Girl : "Is it you or the beer talking?"

Boy : "Its me.... talking to my beer. You shut up."


lol.. please picturize this situation and post what would have been the girl's reaction.
 

zeus12321

Guest
Two blondes were driving to Disney World.
They are almost there and see a sign that say Disney World left.
They go back home crying.


Everybody get it?
 

zeus12321

Guest
A husband forgot his wifes wedding anniversary so his wife told him, "If I don't find a gift in the driveway i the morning that goes from 0 to 200 in 5 seconds then we are through."
The next morning the wife got up and then a box was sitting in the driveway, she opened it and there it was....

A bathroom scale.
 

jerry876

Phrourach
A husband forgot his wifes wedding anniversary so his wife told him, "If I don't find a gift in the driveway i the morning that goes from 0 to 200 in 5 seconds then we are through."
The next morning the wife got up and then a box was sitting in the driveway, she opened it and there it was....

A bathroom scale.
oh. i heard this one before. still funny tho....
 

ash 42

Guest
A husband forgot his wifes wedding anniversary so his wife told him, "If I don't find a gift in the driveway i the morning that goes from 0 to 200 in 5 seconds then we are through."
The next morning the wife got up and then a box was sitting in the driveway, she opened it and there it was....

A bathroom scale.
thats very funny heres one......
Theres a captain sitting down sipping his rum then the first mate runs in."Captain a enemy ship is coming!"
The captain tells the first mate,"go get my red shirt." after the battle the crew is celebrating, thier win.The first mate asks,"Why did you want a red shirt?" the captain says"Because if I get shot and bleed the crew will keep fighting.The next day the first mate runs in,"Captain 200 ships to our side!" The captain says,"Go get my brown pants!"


lol
 
Last edited by a moderator:

brachialus

Guest
thats very funny heres one......
Theres a captain sitting down sipping his rum then the first mate runs in."Captain a enemy ship is coming!"
The captain tells the first mate,"go get my red shirt." after the battle the crew is celebrating, thier win.The first mate asks,"Why did you want a red shirt?" the captain says"Because if I get shot and bleed the crew will keep fighting.The next day the first mate runs in,"Captain 200 ships to our side!" The captain says,"Go get my brown pants!"


lol
Nice one:)
 

zeus12321

Guest
A nice, calm and respectable lady went into the pharmacy, walked up to the pharmacist, looked straight into his eyes, and said,"I would like to buy some cyanide."

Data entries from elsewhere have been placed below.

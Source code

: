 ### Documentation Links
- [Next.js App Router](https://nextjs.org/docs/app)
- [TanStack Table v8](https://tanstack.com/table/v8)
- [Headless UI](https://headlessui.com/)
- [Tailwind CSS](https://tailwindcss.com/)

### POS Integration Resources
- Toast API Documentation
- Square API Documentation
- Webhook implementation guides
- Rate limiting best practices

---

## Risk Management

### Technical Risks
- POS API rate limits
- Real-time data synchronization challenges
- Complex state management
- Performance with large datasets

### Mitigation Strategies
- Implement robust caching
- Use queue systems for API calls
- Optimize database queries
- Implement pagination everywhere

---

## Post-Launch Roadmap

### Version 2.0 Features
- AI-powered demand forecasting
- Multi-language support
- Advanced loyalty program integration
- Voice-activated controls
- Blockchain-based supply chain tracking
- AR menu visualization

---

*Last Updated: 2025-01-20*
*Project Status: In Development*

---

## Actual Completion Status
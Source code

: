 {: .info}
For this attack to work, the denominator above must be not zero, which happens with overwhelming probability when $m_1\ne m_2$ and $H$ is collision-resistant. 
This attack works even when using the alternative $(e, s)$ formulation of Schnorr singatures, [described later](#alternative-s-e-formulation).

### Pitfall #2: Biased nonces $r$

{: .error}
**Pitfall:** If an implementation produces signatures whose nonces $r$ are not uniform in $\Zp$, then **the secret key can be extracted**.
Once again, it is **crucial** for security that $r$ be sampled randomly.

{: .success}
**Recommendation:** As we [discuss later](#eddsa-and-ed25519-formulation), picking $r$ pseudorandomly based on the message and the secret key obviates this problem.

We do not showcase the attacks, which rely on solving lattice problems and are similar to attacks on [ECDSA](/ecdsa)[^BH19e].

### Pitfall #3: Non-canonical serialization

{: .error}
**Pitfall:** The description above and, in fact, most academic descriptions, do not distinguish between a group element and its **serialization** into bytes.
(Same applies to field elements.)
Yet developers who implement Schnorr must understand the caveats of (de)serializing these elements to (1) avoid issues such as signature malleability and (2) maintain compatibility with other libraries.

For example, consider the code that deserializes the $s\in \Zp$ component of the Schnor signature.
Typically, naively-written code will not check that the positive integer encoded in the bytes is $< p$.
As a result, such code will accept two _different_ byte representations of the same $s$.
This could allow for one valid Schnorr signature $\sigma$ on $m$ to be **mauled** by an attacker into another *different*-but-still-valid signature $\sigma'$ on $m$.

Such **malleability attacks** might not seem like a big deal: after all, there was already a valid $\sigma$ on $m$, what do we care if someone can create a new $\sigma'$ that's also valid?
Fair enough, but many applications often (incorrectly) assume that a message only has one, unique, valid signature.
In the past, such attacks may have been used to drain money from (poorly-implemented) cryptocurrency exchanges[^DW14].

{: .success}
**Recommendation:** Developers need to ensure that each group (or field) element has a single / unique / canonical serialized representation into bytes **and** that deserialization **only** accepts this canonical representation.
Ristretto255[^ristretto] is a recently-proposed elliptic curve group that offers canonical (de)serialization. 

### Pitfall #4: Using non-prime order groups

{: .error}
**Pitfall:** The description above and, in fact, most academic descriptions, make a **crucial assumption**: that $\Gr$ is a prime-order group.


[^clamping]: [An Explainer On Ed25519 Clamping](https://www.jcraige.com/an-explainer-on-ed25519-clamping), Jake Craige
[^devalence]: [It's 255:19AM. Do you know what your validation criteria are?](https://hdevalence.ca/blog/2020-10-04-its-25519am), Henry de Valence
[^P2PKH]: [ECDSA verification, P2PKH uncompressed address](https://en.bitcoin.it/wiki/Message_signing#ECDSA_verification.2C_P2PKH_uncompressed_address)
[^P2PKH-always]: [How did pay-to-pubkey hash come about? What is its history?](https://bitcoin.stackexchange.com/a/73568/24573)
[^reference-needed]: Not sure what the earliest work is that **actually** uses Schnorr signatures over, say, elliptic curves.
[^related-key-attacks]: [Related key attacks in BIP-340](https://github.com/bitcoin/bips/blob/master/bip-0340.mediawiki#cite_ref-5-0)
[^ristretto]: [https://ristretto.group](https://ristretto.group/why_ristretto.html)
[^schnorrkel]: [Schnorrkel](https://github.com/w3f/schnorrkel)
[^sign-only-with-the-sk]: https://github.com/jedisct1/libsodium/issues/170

The pharmacist asked,"Why in the world do you need cyanide?"

The lady replied, "I need it to poison my husband."

The pharmacist's eyes got big and he exclaimed, "Lord have mercy! I can't give you cyanide to kill your husband.

That's against the law! I'll lose my license! They'll throw both of us in jail!

All kinds of bad things will happen. Absolutely not! You CANNOT have any cyanide!"

The lady reached into her purse and pulled out a picture of her husband in bed with the pharmacist's wife.

The pharmacist looked at the picture and replied, "Well now, that's different. You didn't tell me you had a prescription."